Hoping to cut both the volume of e-mail and the amount of time workers spend on it, Cubist Pharmaceuticals is doing the following:
  • Asking employees to put non-business-related messages, such as appeals to buy Girl Scout cookies, on the corporate intranet.
  • Limiting the ability to send messages to all employees to only those people who have a business need to do so.
  • Training workers to use the subject line to provide more detail and some direction, such as "for your action" or "for your information."
  • Reminding employees that they don't need to acknowledge every e-mail that they were cc'd on.
  • Encouraging people to stop sending e-mails that simply say something like "Thanks!"
  • Adopting the ABC format for e-mails: action, background and close.
  • Increasing the interval at which the system refreshes in-boxes from every two minutes to every half-hour, so people don't feel the need to constantly break away from their work to check their mail.
  • Routing certain e-mails, such as Google news alerts, to folders other than the in-box, so workers can check them when they have time rather than every time they appear.

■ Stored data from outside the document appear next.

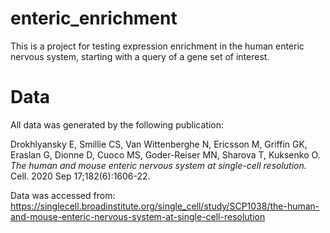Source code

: # enteric_enrichment
This is a project for testing expression enrichment in the human enteric nervous system, starting with a query of a gene set of interest.

# Data
All data was generated by the following publication:

Drokhlyansky E, Smillie CS, Van Wittenberghe N, Ericsson M, Griffin GK, Eraslan G, Dionne D, Cuoco MS, Goder-Reiser MN, Sharova T, Kuksenko O. *The human and mouse enteric nervous system at single-cell resolution.* Cell. 2020 Sep 17;182(6):1606-22. 

Data was accessed from:
https://singlecell.broadinstitute.org/single_cell/study/SCP1038/the-human-and-mouse-enteric-nervous-system-at-single-cell-resolution
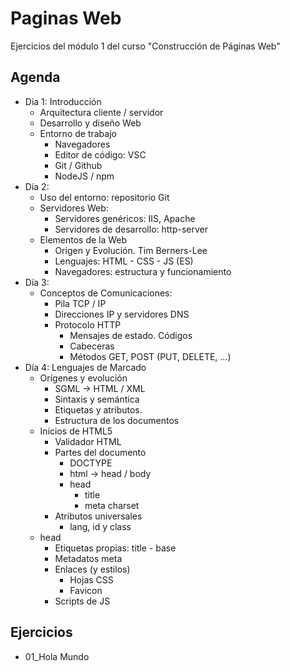 # Paginas Web
Ejercicios del módulo 1 del curso "Construcción de Páginas Web"

## Agenda
- Dia 1: Introducción
    - Arquitectura cliente / servidor
    - Desarrollo y diseño Web
    - Entorno de trabajo
        - Navegadores
        - Editor de código: VSC
        - Git / Github
        - NodeJS / npm
- Día 2: 
    - Uso del entorno: repositorio Git
    - Servidores Web:
        - Servidores genéricos: IIS, Apache
        - Servidores de desarrollo: http-server
    - Elementos de la Web
        - Origen y Evolución. Tim Berners-Lee
        - Lenguajes: HTML - CSS - JS (ES)
        - Navegadores: estructura y funcionamiento     
- Día 3:
    - Conceptos de Comunicaciones:
        - Pila TCP / IP
        - Direcciones IP y servidores DNS
        - Protocolo HTTP
            - Mensajes de estado. Códigos
            - Cabeceras
            - Métodos GET, POST (PUT, DELETE, ...)
- Día 4: Lenguajes de Marcado
    - Orígenes y evolución
        - SGML -> HTML / XML
        - Sintaxis y semántica
        - Etiquetas y atributos. 
        - Estructura de los documentos
    - Inicios de HTML5
        - Validador HTML
        - Partes del documento
            - DOCTYPE
            - html -> head / body
            - head
                - title
                - meta charset
        - Atributos universales
            - lang, id y class
    - head
        - Etiquetas propias: title - base
        - Metadatos meta
        - Enlaces (y estilos)
            - Hojas CSS
            - Favicon
        - Scripts de JS



    

## Ejercicios

- 01_Hola Mundo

Booher's surveys of clients have shown that 58% of workers spend up to three hours a day on e-mail. Though some of that e-mail time is undoubtedly related to getting their jobs done, she says, much of it is a waste because messages are either poorly written or have little or nothing to do with business.

To be clear, this isn't a spam problem. Workers at Cubist are complaining about the excessive amount of business-generated e-mails, Murabito says. They say they trudge through confusing and pointless messages because senders mindlessly hit "Reply to All" just to say something like "Thanks."

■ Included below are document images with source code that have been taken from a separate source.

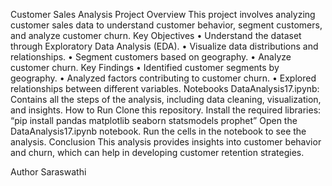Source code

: Customer Sales Analysis
Project Overview
This project involves analyzing customer sales data to understand customer behavior, segment customers, and analyze customer churn.
Key Objectives
•	Understand the dataset through Exploratory Data Analysis (EDA).
•	Visualize data distributions and relationships.
•	Segment customers based on geography.
•	Analyze customer churn.
Key Findings
•	Identified customer segments by geography.
•	Analyzed factors contributing to customer churn.
•	Explored relationships between different variables.
Notebooks
DataAnalysis17.ipynb: Contains all the steps of the analysis, including data cleaning, visualization, and insights.
How to Run
Clone this repository.
Install the required libraries:
“pip install pandas matplotlib seaborn statsmodels prophet”
Open the DataAnalysis17.ipynb notebook.
Run the cells in the notebook to see the analysis.
Conclusion
This analysis provides insights into customer behavior and churn, which can help in developing customer retention strategies.

Author
Saraswathi
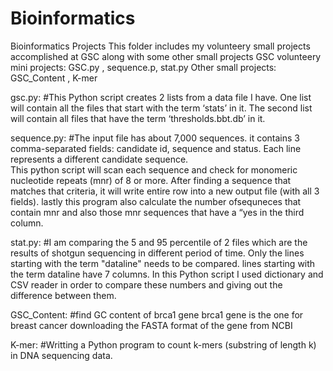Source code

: # Bioinformatics
Bioinformatics Projects
This folder includes my volunteery small projects accomplished at GSC along with some other small projects
GSC volunteery mini projects: GSC.py , sequence.p, stat.py
Other small projects: GSC_Content , K-mer 

gsc.py:
    #This Python script creates 2 lists from a data file I have.
    One list will contain all the files that start with the term ‘stats’ in it.
    The second list will contain all files that have the term ‘thresholds.bbt.db’ in it. 


sequence.py:
     #The input file has about 7,000 sequences. it contains 3 comma-separated fields: candidate id, sequence and status.  Each      line represents a different candidate sequence.  
     This python script will scan each sequence and check for monomeric nucleotide repeats (mnr) of 8 or more. After finding        a sequence that matches that criteria, it will write entire row into a new output file (with all 3 fields).
     lastly this program also calculate the number ofsequneces that contain mnr and also those mnr sequences that have a “yes      in the third column.
     

stat.py:
     #I am comparing the 5 and 95 percentile of 2 files which are the results of shotgun sequencing in different period of          time. Only the lines starting with the term "dataline" needs to be compared.
     lines starting with the term dataline have 7 columns.
     In this Python script I used dictionary and CSV reader in order to compare these numbers and giving out the difference        between them.
     
 
 GSC_Content:
     #find GC content of brca1 gene
     brca1 gene is the one for breast cancer
     downloading the FASTA format of the gene from NCBI
     

K-mer:
    #Writting a Python program to count k-mers (substring of length k) in DNA sequencing data.
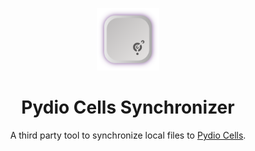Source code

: <p align="center">
<a href="./src-tauri/icons/icon.png">
<img src="./src-tauri/icons/icon.png" width="100" height="100" alt="icon">
</a>
<h1 align="center">Pydio Cells Synchronizer</h1>
<p align="center">A third party tool to synchronize local files to <a href="https://pydio.com/">Pydio Cells</a>.</p>
</p>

"It's a kind of internal spam. It's low-value, low-priority communication that clogs up in-boxes and creates a nonstop stream of interruptions," says Mike Song, lead author of The Hamster Revolution: How to Manage Your Email Before It Manages You, and CEO of Cohesive Knowledge Solutions Inc., an e-mail and meeting training company in Guilford, Conn.

Song says he's not surprised by the situation, because most employees don't receive any training on how to effectively use e-mail.

Big ROI

Murabito says his research showed that cutting e-mail communications could help each Cubist worker recover an estimated 15 to 20 days of lost productivity annually -- or 7,000 to 9,000 days every year for the whole organization.